Tuesday 27 October 2015

Why cooked food considered nutritious if proteins decompose at much lower temperatures?


Food is cooked/baked at temperatures that are significantly higher than what's considered normal for proteins/amino acids (40°C). Why is it, then, that such food is still considered nutritious after cooking? (meat, cheesecake, lentils, quinoa, mushrooms, etc.)



Answer



Cooking is just a form of digestion.



What is digestion?



Digestion is the process of breaking down big molecules into smaller molecules. When you cook food you break down big molecules into its small components.



Why do we digest food?




Think about a long sequence of DNA for example. You eat corn and you have in your body a long sequence of corn DNA. What can you do with that long molecule....well, nothing. You need to break this long molecule down in order to be able to assimilate the constitutive nutrients. With those nutrients, you can now make up your own DNA. In other words, we need to break the big Lego castle that is food to get the building blocks in order to rebuild a spaceship. Digestion refer to the first process (breaking up the Lego castle). We refer to the part of the metabolism who breaks things down as catabolism and we refer to the part of metabolism that build things up as anabolism. Note that catabolism + anabolism = metabolism.



Why do we cook then instead of digesting by ourself



Digestion takes much energy and require the organism to have the right organs and to have the right matter (enzymes and stuff). We can save up energy (and the other stuff) by digesting the food outside our body. One could say that humans, (just like spiders for example) are performing external digestion.
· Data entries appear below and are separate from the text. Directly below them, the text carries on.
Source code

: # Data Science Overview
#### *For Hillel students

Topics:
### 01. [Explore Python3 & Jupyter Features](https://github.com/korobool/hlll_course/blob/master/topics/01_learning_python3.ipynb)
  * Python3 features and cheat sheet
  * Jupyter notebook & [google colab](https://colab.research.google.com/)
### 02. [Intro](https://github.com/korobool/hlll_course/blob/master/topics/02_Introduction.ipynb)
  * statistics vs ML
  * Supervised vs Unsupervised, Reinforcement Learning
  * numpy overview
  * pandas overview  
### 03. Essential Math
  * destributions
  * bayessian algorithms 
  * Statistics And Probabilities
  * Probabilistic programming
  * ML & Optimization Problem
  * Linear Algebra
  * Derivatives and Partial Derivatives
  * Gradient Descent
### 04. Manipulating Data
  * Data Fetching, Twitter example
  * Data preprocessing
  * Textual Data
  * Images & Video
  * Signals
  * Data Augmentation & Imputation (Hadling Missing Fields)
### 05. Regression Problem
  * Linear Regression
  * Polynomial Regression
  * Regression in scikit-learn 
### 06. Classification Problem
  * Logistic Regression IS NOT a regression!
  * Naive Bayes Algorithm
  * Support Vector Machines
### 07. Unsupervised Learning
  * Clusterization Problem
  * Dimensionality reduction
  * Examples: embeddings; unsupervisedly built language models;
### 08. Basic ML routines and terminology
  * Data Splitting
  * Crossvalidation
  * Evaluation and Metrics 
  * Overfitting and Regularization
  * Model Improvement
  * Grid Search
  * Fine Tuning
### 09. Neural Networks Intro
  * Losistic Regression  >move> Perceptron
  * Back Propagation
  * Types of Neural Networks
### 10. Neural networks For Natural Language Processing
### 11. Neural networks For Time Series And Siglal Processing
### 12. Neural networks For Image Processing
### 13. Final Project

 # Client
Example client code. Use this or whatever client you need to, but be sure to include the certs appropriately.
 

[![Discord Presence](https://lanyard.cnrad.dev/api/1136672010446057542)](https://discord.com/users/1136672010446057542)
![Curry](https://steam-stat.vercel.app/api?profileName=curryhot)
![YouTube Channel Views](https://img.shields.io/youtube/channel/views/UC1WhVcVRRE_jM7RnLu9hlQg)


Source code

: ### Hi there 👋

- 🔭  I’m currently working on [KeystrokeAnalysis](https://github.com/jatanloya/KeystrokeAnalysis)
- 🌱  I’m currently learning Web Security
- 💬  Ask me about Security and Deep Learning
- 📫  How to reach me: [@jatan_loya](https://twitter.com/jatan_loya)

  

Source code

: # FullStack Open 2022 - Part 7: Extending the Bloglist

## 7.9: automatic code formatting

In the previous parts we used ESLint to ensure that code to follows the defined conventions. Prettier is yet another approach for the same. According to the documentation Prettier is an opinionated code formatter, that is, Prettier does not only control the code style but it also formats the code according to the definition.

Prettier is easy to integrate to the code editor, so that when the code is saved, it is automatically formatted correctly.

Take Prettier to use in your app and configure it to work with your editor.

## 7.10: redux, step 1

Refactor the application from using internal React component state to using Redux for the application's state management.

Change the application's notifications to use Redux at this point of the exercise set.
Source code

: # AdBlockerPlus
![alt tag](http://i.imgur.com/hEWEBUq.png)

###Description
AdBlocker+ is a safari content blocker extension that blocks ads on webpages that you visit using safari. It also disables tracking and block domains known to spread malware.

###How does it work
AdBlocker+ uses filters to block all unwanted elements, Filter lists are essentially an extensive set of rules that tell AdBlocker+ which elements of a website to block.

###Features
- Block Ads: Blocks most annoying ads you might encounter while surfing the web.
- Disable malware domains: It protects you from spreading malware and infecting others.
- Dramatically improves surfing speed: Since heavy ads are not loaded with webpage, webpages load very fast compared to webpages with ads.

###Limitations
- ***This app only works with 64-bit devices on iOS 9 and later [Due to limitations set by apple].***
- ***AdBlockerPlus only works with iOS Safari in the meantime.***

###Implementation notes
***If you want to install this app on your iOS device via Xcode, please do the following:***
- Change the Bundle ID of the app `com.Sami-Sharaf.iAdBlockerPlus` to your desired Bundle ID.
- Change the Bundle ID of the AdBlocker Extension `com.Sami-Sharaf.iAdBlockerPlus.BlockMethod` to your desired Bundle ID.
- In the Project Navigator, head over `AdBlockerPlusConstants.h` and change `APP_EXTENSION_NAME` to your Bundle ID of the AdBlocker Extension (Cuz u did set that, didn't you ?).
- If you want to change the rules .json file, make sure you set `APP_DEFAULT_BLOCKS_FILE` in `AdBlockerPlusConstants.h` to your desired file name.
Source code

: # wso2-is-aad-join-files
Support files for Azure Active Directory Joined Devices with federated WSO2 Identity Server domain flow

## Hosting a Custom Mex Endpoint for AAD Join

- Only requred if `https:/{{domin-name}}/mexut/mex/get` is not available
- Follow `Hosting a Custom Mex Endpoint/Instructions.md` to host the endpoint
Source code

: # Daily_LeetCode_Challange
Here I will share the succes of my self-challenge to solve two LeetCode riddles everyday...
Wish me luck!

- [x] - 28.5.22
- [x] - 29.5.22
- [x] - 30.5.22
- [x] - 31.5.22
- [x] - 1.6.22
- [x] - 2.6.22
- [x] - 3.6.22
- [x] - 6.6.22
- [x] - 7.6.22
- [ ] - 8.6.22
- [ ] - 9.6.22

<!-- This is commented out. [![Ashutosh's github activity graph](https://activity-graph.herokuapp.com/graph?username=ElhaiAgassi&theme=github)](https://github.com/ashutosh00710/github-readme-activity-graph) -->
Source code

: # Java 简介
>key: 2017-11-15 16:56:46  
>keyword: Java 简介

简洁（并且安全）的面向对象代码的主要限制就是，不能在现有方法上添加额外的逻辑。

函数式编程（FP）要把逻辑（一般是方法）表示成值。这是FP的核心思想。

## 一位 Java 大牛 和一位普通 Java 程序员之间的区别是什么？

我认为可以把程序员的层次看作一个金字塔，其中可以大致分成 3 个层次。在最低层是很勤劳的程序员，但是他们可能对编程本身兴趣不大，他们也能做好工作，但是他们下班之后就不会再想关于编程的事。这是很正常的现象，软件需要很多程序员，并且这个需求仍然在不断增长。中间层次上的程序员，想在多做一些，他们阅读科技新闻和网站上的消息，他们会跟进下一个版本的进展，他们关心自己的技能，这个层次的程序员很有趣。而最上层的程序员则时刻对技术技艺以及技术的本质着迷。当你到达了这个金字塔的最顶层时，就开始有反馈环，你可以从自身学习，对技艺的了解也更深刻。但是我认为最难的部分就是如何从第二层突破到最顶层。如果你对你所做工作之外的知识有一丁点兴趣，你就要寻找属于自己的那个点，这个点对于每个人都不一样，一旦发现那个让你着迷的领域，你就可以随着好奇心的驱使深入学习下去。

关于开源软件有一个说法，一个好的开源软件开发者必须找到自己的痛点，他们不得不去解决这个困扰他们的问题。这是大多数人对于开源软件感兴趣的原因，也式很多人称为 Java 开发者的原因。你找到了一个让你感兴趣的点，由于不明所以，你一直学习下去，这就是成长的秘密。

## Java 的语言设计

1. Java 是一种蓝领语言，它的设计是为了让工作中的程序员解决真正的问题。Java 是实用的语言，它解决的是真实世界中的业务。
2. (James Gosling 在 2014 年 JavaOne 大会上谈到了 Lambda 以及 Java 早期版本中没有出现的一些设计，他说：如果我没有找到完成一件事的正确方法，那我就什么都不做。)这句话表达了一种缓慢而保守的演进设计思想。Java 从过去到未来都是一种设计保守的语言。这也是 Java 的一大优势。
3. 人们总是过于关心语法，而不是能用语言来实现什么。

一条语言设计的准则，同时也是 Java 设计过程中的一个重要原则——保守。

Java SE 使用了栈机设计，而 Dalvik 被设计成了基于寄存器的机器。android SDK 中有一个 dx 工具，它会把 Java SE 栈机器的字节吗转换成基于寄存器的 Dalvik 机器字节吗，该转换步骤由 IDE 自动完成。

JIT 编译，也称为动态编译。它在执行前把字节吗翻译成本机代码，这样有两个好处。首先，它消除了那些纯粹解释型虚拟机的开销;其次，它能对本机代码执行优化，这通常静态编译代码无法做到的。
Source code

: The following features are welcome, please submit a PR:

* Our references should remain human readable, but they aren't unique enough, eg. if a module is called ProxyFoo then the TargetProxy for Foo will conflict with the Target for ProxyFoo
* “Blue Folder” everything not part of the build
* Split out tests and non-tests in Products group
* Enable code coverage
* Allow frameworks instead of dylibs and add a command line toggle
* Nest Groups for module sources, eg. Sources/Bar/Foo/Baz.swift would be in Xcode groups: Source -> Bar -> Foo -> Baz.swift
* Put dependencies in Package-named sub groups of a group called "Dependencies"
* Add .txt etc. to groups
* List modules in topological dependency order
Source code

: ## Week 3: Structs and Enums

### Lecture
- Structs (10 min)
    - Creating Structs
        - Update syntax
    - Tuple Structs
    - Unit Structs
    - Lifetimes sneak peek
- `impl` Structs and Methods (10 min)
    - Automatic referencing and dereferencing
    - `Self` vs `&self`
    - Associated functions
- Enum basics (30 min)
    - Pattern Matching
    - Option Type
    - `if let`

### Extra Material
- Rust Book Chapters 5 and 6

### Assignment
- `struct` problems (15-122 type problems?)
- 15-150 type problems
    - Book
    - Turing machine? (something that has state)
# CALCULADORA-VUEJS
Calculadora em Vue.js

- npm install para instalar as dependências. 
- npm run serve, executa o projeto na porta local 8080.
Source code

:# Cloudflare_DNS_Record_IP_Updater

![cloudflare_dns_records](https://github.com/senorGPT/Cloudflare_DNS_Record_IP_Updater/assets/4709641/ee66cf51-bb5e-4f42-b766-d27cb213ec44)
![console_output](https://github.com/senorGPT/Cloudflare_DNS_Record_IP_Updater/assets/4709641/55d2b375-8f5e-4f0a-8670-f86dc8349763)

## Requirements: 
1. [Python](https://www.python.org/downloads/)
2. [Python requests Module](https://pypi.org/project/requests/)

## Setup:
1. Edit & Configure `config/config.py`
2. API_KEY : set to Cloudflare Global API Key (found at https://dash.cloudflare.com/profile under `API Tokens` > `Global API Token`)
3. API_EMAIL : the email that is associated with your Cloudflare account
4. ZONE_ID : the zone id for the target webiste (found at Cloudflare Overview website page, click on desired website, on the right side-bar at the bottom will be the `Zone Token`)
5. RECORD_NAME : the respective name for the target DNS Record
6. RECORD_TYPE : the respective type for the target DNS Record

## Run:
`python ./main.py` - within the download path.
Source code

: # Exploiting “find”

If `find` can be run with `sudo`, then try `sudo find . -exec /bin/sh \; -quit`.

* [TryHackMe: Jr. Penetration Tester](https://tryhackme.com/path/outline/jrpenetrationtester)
Why cooked food considered nutritious



Cooked food don't have more nutrients than raw food. It is actually likely that in the process of cooking you would lose some nutrients going in the water that you throw away typically.



The big difference is that nutrients in cooked food are easy to assimilate which might end up being more healthy depending on the specific food source. Cooking may also destroy potentially toxic products.


Note that in response to the cooking behaviour, human gut has evolved to be shorter than it was in our ancestor.